Why in the world should IETF penalize the vast majority of its
participants in order to favor open source software developers?
Because that's exactly what this is doing. I like open source
software too and definitely want us to be inclusive, but not at
the expense of significantly penalizing other participants.
How is this penalizing participants? You can still engage on the mailing list in the traditional way.
Right but instead of having one discussion, now there are effectively two discussions, with the GitHub one having more “pull” with the document editors.
No one is required to use GitHub to participate in any WG, and chairs should push back in the event an author implies that a PR is required for a contribution.
Does GitHub make it *easier* for those who know the tools to contribute? Of course: that's exactly the point.

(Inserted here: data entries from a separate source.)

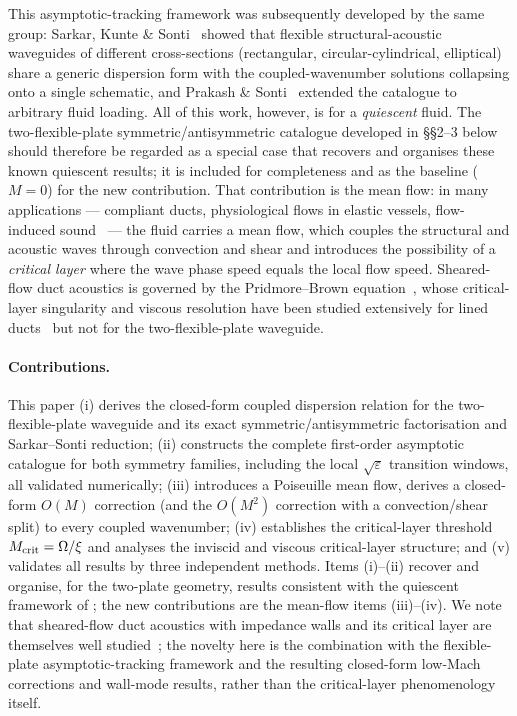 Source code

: \documentclass[11pt]{article}
\newcommand{\Om}{\Omega}
\newcommand{\eps}{\varepsilon}
\begin{document}
This asymptotic-tracking framework was subsequently developed by the same group: Sarkar, Kunte \&
Sonti~\cite{kunte2011} showed that flexible structural-acoustic waveguides of different cross-sections
(rectangular, circular-cylindrical, elliptical) share a generic dispersion form with the
coupled-wavenumber solutions collapsing onto a single schematic, and Prakash \& Sonti~\cite{prakash2016}
extended the catalogue to arbitrary fluid loading. All of this work, however, is for a \emph{quiescent}
fluid. The two-flexible-plate symmetric/antisymmetric catalogue developed in \S\S2--3 below should
therefore be regarded as a special case that recovers and organises these known quiescent results; it
is included for completeness and as the baseline ($M=0$) for the new contribution. That contribution is
the mean flow: in many applications --- compliant ducts, physiological flows in elastic vessels,
flow-induced sound~\cite{morab} --- the fluid carries a mean flow, which couples the structural and
acoustic waves through convection and shear and introduces the possibility of a \emph{critical layer}
where the wave phase speed equals the local flow speed.
Sheared-flow duct acoustics is governed by the Pridmore--Brown equation~\cite{pridmorebrown}, whose
critical-layer singularity and viscous resolution have been studied extensively for lined
ducts~\cite{brambley,brambleydarau,maslowe} but not for the two-flexible-plate waveguide.

\paragraph{Contributions.} This paper (i) derives the closed-form coupled dispersion relation for the
two-flexible-plate waveguide and its exact symmetric/antisymmetric factorisation and Sarkar--Sonti
reduction; (ii) constructs the complete first-order asymptotic catalogue for both symmetry families,
including the local $\sqrt{\eps}$ transition windows, all validated numerically; (iii) introduces a
Poiseuille mean flow, derives a closed-form $O(M)$ correction (and the $O(M^2)$ correction with a
convection/shear split) to every coupled wavenumber; (iv) establishes the critical-layer threshold
$M_{\rm crit}=\Om/\xi$ and analyses the inviscid and viscous critical-layer structure; and (v)
validates all results by three independent methods. Items (i)--(ii) recover and organise, for the
two-plate geometry, results consistent with the quiescent framework of
\cite{sarkarsonti,kunte2011,prakash2016}; the new contributions are the mean-flow items (iii)--(iv).
We note that sheared-flow duct acoustics with impedance walls and its critical layer are themselves
well studied~\cite{pridmorebrown,brambleydarau,maslowe}; the novelty here is the combination with the
flexible-plate asymptotic-tracking framework and the resulting closed-form low-Mach corrections and
wall-mode results, rather than the critical-layer phenomenology itself.
\end{document}
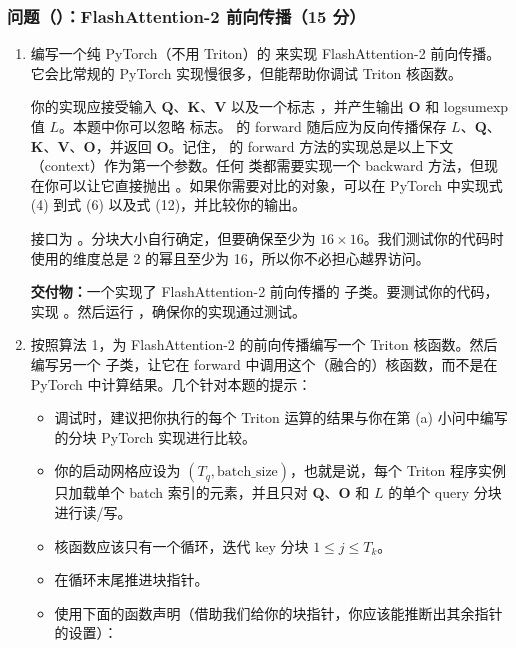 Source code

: \subsubsection*{问题（）：FlashAttention-2 前向传播（15 分）}

\begin{enumerate}[label=(\alph*)]
  \item 编写一个纯 PyTorch（不用 Triton）的  来实现 FlashAttention-2 前向传播。它会比常规的 PyTorch 实现慢很多，但能帮助你调试 Triton 核函数。

  你的实现应接受输入 $\boldsymbol{Q}$、$\boldsymbol{K}$、$\boldsymbol{V}$ 以及一个标志 ，并产生输出 $\boldsymbol{O}$ 和 logsumexp 值 $L$。本题中你可以忽略  标志。 的 forward 随后应为反向传播保存 $L$、$\boldsymbol{Q}$、$\boldsymbol{K}$、$\boldsymbol{V}$、$\boldsymbol{O}$，并返回 $\boldsymbol{O}$。记住， 的 forward 方法的实现总是以上下文（context）作为第一个参数。任何  类都需要实现一个 backward 方法，但现在你可以让它直接抛出 。如果你需要对比的对象，可以在 PyTorch 中实现式 (4) 到式 (6) 以及式 (12)，并比较你的输出。

  接口为 。分块大小自行确定，但要确保至少为 $16 \times 16$。我们测试你的代码时使用的维度总是 2 的幂且至少为 16，所以你不必担心越界访问。

  \textbf{交付物：}一个实现了 FlashAttention-2 前向传播的  子类。要测试你的代码，实现 。然后运行 ，确保你的实现通过测试。

  \item 按照算法 1，为 FlashAttention-2 的前向传播编写一个 Triton 核函数。然后编写另一个  子类，让它在 forward 中调用这个（融合的）核函数，而不是在 PyTorch 中计算结果。几个针对本题的提示：
  \begin{itemize}
    \item 调试时，建议把你执行的每个 Triton 运算的结果与你在第 (a) 小问中编写的分块 PyTorch 实现进行比较。
    \item 你的启动网格应设为 $(T_q, \text{batch\_size})$，也就是说，每个 Triton 程序实例只加载单个 batch 索引的元素，并且只对 $\boldsymbol{Q}$、$\boldsymbol{O}$ 和 $L$ 的单个 query 分块进行读/写。
    \item 核函数应该只有一个循环，迭代 key 分块 $1 \le j \le T_k$。
    \item 在循环末尾推进块指针。
    \item 使用下面的函数声明（借助我们给你的块指针，你应该能推断出其余指针的设置）：
  \end{itemize}


\end{enumerate}
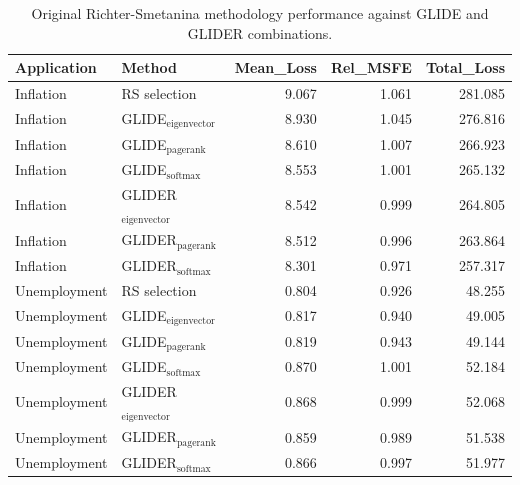 \begin{table}
\caption{Original Richter-Smetanina methodology performance against GLIDE and GLIDER combinations.}
\label{tab:rs-original-methodology-performance}
\begin{tabular}{llrrr}
\toprule
Application & Method & Mean_Loss & Rel_MSFE & Total_Loss \\
\midrule
Inflation & RS selection & 9.067 & 1.061 & 281.085 \\
Inflation & GLIDE$_{\mathrm{eigenvector}}$ & 8.930 & 1.045 & 276.816 \\
Inflation & GLIDE$_{\mathrm{pagerank}}$ & 8.610 & 1.007 & 266.923 \\
Inflation & GLIDE$_{\mathrm{softmax}}$ & 8.553 & 1.001 & 265.132 \\
Inflation & GLIDER$_{\mathrm{eigenvector}}$ & 8.542 & 0.999 & 264.805 \\
Inflation & GLIDER$_{\mathrm{pagerank}}$ & 8.512 & 0.996 & 263.864 \\
Inflation & GLIDER$_{\mathrm{softmax}}$ & 8.301 & 0.971 & 257.317 \\
Unemployment & RS selection & 0.804 & 0.926 & 48.255 \\
Unemployment & GLIDE$_{\mathrm{eigenvector}}$ & 0.817 & 0.940 & 49.005 \\
Unemployment & GLIDE$_{\mathrm{pagerank}}$ & 0.819 & 0.943 & 49.144 \\
Unemployment & GLIDE$_{\mathrm{softmax}}$ & 0.870 & 1.001 & 52.184 \\
Unemployment & GLIDER$_{\mathrm{eigenvector}}$ & 0.868 & 0.999 & 52.068 \\
Unemployment & GLIDER$_{\mathrm{pagerank}}$ & 0.859 & 0.989 & 51.538 \\
Unemployment & GLIDER$_{\mathrm{softmax}}$ & 0.866 & 0.997 & 51.977 \\
\bottomrule
\end{tabular}
\end{table}
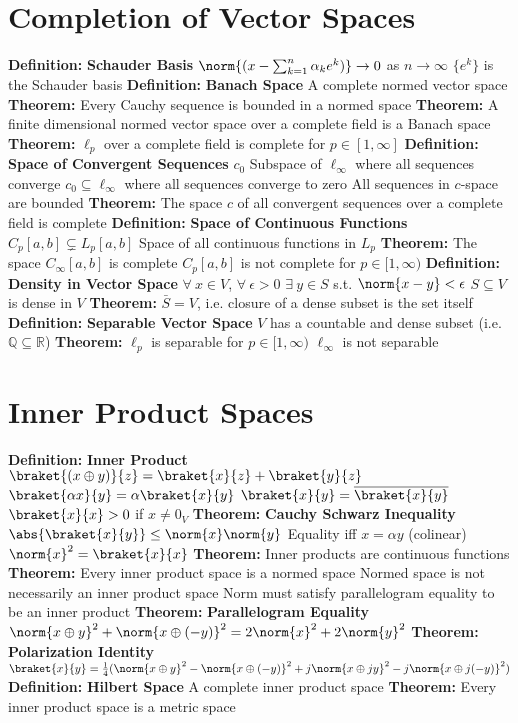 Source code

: \documentclass[14pt]{extarticle}
\def\Definition{{\color{blue} \textbf{Definition:} }}
\def\Theorem{{\color{red} \textbf{Theorem:} }}
\begin{document}
\begin{outline}
	\section*{Completion of Vector Spaces}
		\1	\Definition \textbf{Schauder Basis}
			\2	$\norm{(x - \sum_{k=1}^n \alpha_k e^k)} \rightarrow 0$ as $n \rightarrow \infty$
			\2	$\{e^k\}$ is the Schauder basis
		\1	\Definition \textbf{Banach Space}
			\2	A complete normed vector space
		\1	\Theorem Every Cauchy sequence is bounded in a normed space
		\1	\Theorem A finite dimensional normed vector space over a complete field
				is a Banach space
		\1	\Theorem $\ell_p$ over a complete field is complete for $p \in [1,\infty]$
		\1	\Definition \textbf{Space of Convergent Sequences} $c_0$
			\2	Subspace of $\ell_{\infty}$ where all sequences converge
			\2	$c_0 \subseteq \ell_{\infty}$ where all sequences converge to zero
				\3	All sequences in $c$-space are bounded
		\1	\Theorem The space $c$ of all convergent sequences over a complete field
				is complete
		\1	\Definition \textbf{Space of Continuous Functions}
			\2	$C_p[a,b] \subsetneq L_p[a,b]$
			\2	Space of all continuous functions in $L_p$
		\1	\Theorem The space $C_{\infty}[a,b]$ is complete
			\2	$C_p[a,b]$ is not complete for $p \in [1,\infty)$
		\1	\Definition \textbf{Density in Vector Space}
			\2	$\forall~x \in V$, $\forall~\epsilon > 0$ $\exists~y \in S$ s.t. $\norm{x-y} < \epsilon$
			\2	$S \subseteq V$ is dense in $V$
		\1	\Theorem $\bar{S} = V$, i.e. closure of a dense subset is the set itself
		\1	\Definition \textbf{Separable Vector Space}
			\2	$V$ has a countable and dense subset (i.e. $\mathbb{Q} \subseteq \mathbb{R}$)
		\1	\Theorem $\ell_p$ is separable for $p \in [1,\infty)$
			\2	$\ell_{\infty}$ is not separable
	\section*{Inner Product Spaces}
		\1	\Definition \textbf{Inner Product}
			\2	$\braket{(x \oplus y)}{z} = \braket{x}{z} + \braket{y}{z}$
			\2	$\braket{\alpha x}{y} = \alpha \braket{x}{y}$
			\2	$\braket{x}{y} = \overline{\braket{x}{y}}$
			\2	$\braket{x}{x} > 0$ if $x \ne 0_V$
		\1	\Theorem \textbf{Cauchy Schwarz Inequality}
			\2	$\abs{\braket{x}{y}} \le \norm{x}\norm{y}$
				\3	Equality iff $x = \alpha y$ (colinear)
			\2	$\norm{x}^2 = \braket{x}{x}$
		\1	\Theorem Inner products are continuous functions
		\1	\Theorem Every inner product space is a normed space
			\2	Normed space is not necessarily an inner product space
			\2	Norm must satisfy parallelogram equality to be an inner product
		\1	\Theorem	\textbf{Parallelogram Equality}
			\2	$\norm{x \oplus y}^2 + \norm{x \oplus (-y)}^2 = 2\norm{x}^2 + 2\norm{y}^2$
		\1	\Theorem	\textbf{Polarization Identity}
			\2	$\braket{x}{y} = \frac{1}{4}(\norm{x \oplus y}^2 - \norm{x \oplus (-y)}^2 
			+ j\norm{x \oplus jy}^2 - j\norm{x \oplus j(-y)}^2)$
		\1	\Definition \textbf{Hilbert Space}
			\2	A complete inner product space
		\1	\Theorem Every inner product space is a metric space

\end{outline}
\end{document}

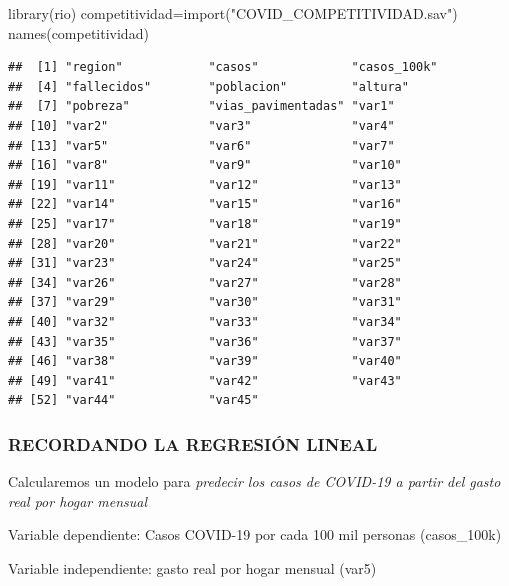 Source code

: \documentclass[
]{article}
\newenvironment{Shaded}{\begin{snugshade}}{\end{snugshade}}
\newcommand{\FunctionTok}[1]{\textcolor[rgb]{0.00,0.00,0.00}{#1}}
\newcommand{\NormalTok}[1]{#1}
\newcommand{\OtherTok}[1]{\textcolor[rgb]{0.56,0.35,0.01}{#1}}
\newcommand{\SpecialCharTok}[1]{\textcolor[rgb]{0.00,0.00,0.00}{#1}}
\newcommand{\StringTok}[1]{\textcolor[rgb]{0.31,0.60,0.02}{#1}}
\begin{document}
\begin{Shaded}
\begin{Highlighting}[]
\FunctionTok{library}\NormalTok{(rio)}
\NormalTok{competitividad}\OtherTok{=}\FunctionTok{import}\NormalTok{(}\StringTok{"COVID\_COMPETITIVIDAD.sav"}\NormalTok{)}
\FunctionTok{names}\NormalTok{(competitividad)}
\end{Highlighting}
\end{Shaded}

\begin{verbatim}
##  [1] "region"            "casos"             "casos_100k"       
##  [4] "fallecidos"        "poblacion"         "altura"           
##  [7] "pobreza"           "vias_pavimentadas" "var1"             
## [10] "var2"              "var3"              "var4"             
## [13] "var5"              "var6"              "var7"             
## [16] "var8"              "var9"              "var10"            
## [19] "var11"             "var12"             "var13"            
## [22] "var14"             "var15"             "var16"            
## [25] "var17"             "var18"             "var19"            
## [28] "var20"             "var21"             "var22"            
## [31] "var23"             "var24"             "var25"            
## [34] "var26"             "var27"             "var28"            
## [37] "var29"             "var30"             "var31"            
## [40] "var32"             "var33"             "var34"            
## [43] "var35"             "var36"             "var37"            
## [46] "var38"             "var39"             "var40"            
## [49] "var41"             "var42"             "var43"            
## [52] "var44"             "var45"
\end{verbatim}

\hypertarget{recordando-la-regresiuxf3n-lineal}{%
\subsubsection{RECORDANDO LA REGRESIÓN
LINEAL}\label{recordando-la-regresiuxf3n-lineal}}

Calcularemos un modelo para \emph{predecir los casos de COVID-19 a
partir del gasto real por hogar mensual}🥶

Variable dependiente: Casos COVID-19 por cada 100 mil personas
(casos\_100k)

Variable independiente: gasto real por hogar mensual (var5)

\begin{Shaded}
\end{Shaded}
\end{document}
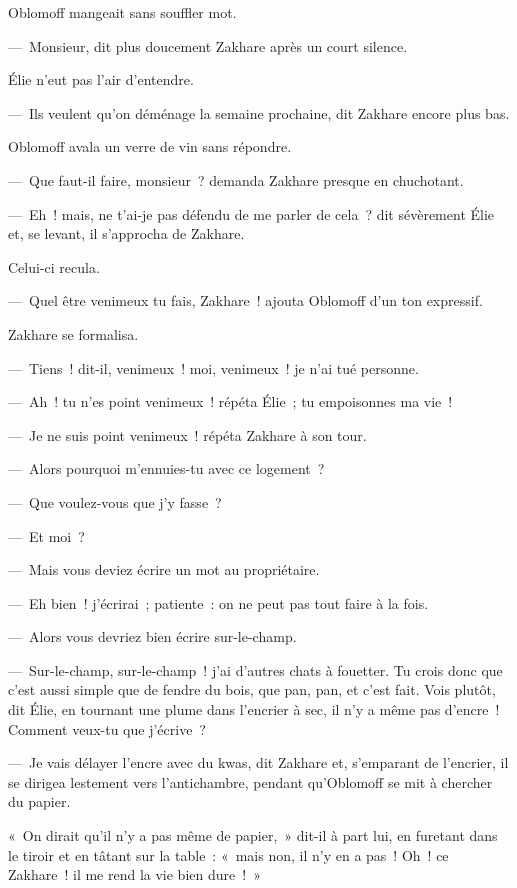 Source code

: \documentclass[french,twoside]{book} %
\begin{document}
Oblomoff mangeait sans souffler mot.\par
— Monsieur, dit plus doucement Zakhare après un court silence.\par
Élie n’eut pas l’air d’entendre.\par
— Ils veulent qu’on déménage la semaine prochaine, dit Zakhare encore plus bas.\par
Oblomoff avala un verre de vin sans répondre.\par
— Que faut-il faire, monsieur ? demanda Zakhare presque en chuchotant.\par
— Eh ! mais, ne t’ai-je pas défendu de me parler de cela ? dit sévèrement Élie et, se levant, il s’approcha de Zakhare.\par
Celui-ci recula.\par
— Quel être venimeux tu fais, Zakhare ! ajouta Oblomoff d’un ton expressif.\par
Zakhare se formalisa.\par
— Tiens ! dit-il, venimeux ! moi, venimeux ! je n’ai tué personne.\par
— Ah ! tu n’es point venimeux ! répéta Élie ; tu empoisonnes ma vie !\par
— Je ne suis point venimeux ! répéta Zakhare à son tour.\par
— Alors pourquoi m’ennuies-tu avec ce logement ?\par
— Que voulez-vous que j’y fasse ?\par
— Et moi ?\par
— Mais vous deviez écrire un mot au propriétaire.\par
— Eh bien ! j’écrirai ; patiente : on ne peut pas tout faire à la fois.\par
— Alors vous devriez bien écrire sur-le-champ.\par
— Sur-le-champ, sur-le-champ ! j’ai d’autres chats à fouetter. Tu crois donc que c’est aussi simple que de fendre du bois, que pan, pan, et c’est fait. Vois plutôt, dit Élie, en tournant une plume dans l’encrier à sec, il n’y a même pas d’encre ! Comment veux-tu que j’écrive ?\par
— Je vais délayer l’encre avec du kwas, dit Zakhare et, s’emparant de l’encrier, il se dirigea lestement vers l’antichambre, pendant qu’Oblomoff se mit à chercher du papier.\par
« On dirait qu’il n’y a pas même de papier, » dit-il à part lui, en furetant dans le tiroir et en tâtant sur la table : « mais non, il n’y en a pas ! Oh ! ce Zakhare ! il me rend la vie bien dure ! »\par
\end{document}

Learn the tools and you too can benefit.
And I can see why the model of making it easy to submit and
manage text changes, late in a document's development, can make
sense for IETF in general. But git/github is still a really poor
interface for this, and PHB is exactly right that this actually
impairs and splits the discussion.
It does sometimes split discussion, which is where the WG chairs need to step in and move discussion from an issue to the mailing list when that happens. If that isn't happening, talk to the chairs or the AD.
We did the experiment. Now it's time to stop the experiment,
collect some results and learn from it.
From where I sit, it's been a tremendous success. Why would we voluntarily hamstring ourselves by moving back to a less efficient universal model for contribution?
Because email is actually both more efficient and fairer.